(Plain-text document sources)
[Start of section]

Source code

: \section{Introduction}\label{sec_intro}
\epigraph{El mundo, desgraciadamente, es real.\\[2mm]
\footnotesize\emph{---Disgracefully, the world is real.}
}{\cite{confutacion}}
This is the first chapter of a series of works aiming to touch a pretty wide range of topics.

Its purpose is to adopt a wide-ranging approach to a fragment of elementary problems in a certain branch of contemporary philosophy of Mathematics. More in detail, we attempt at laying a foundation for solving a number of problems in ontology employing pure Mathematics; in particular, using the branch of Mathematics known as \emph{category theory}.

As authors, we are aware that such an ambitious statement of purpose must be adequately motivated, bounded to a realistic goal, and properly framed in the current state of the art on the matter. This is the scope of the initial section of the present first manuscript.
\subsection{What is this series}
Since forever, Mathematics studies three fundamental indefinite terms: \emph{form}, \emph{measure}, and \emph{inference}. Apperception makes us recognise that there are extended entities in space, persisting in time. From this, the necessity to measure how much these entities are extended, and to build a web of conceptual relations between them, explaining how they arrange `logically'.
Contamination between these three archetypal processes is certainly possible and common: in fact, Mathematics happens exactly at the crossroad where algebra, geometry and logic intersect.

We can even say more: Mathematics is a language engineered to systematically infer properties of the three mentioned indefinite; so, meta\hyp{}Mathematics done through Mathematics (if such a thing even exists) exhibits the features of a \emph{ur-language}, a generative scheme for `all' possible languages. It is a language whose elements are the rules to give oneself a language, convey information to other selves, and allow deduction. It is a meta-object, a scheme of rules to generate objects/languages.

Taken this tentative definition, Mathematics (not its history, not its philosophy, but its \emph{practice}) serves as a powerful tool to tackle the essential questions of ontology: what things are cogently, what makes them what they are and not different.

[End of section]

• **Task instructions**:
From the line that has "the world is" through the line that has "This is the first", copy every line exactly as it appears above, and leave out all others.

• **Response to the exercise**:
\footnotesize\emph{---Disgracefully, the world is real.}
}{\cite{confutacion}}
This is the first chapter of a series of works aiming to touch a pretty wide range of topics.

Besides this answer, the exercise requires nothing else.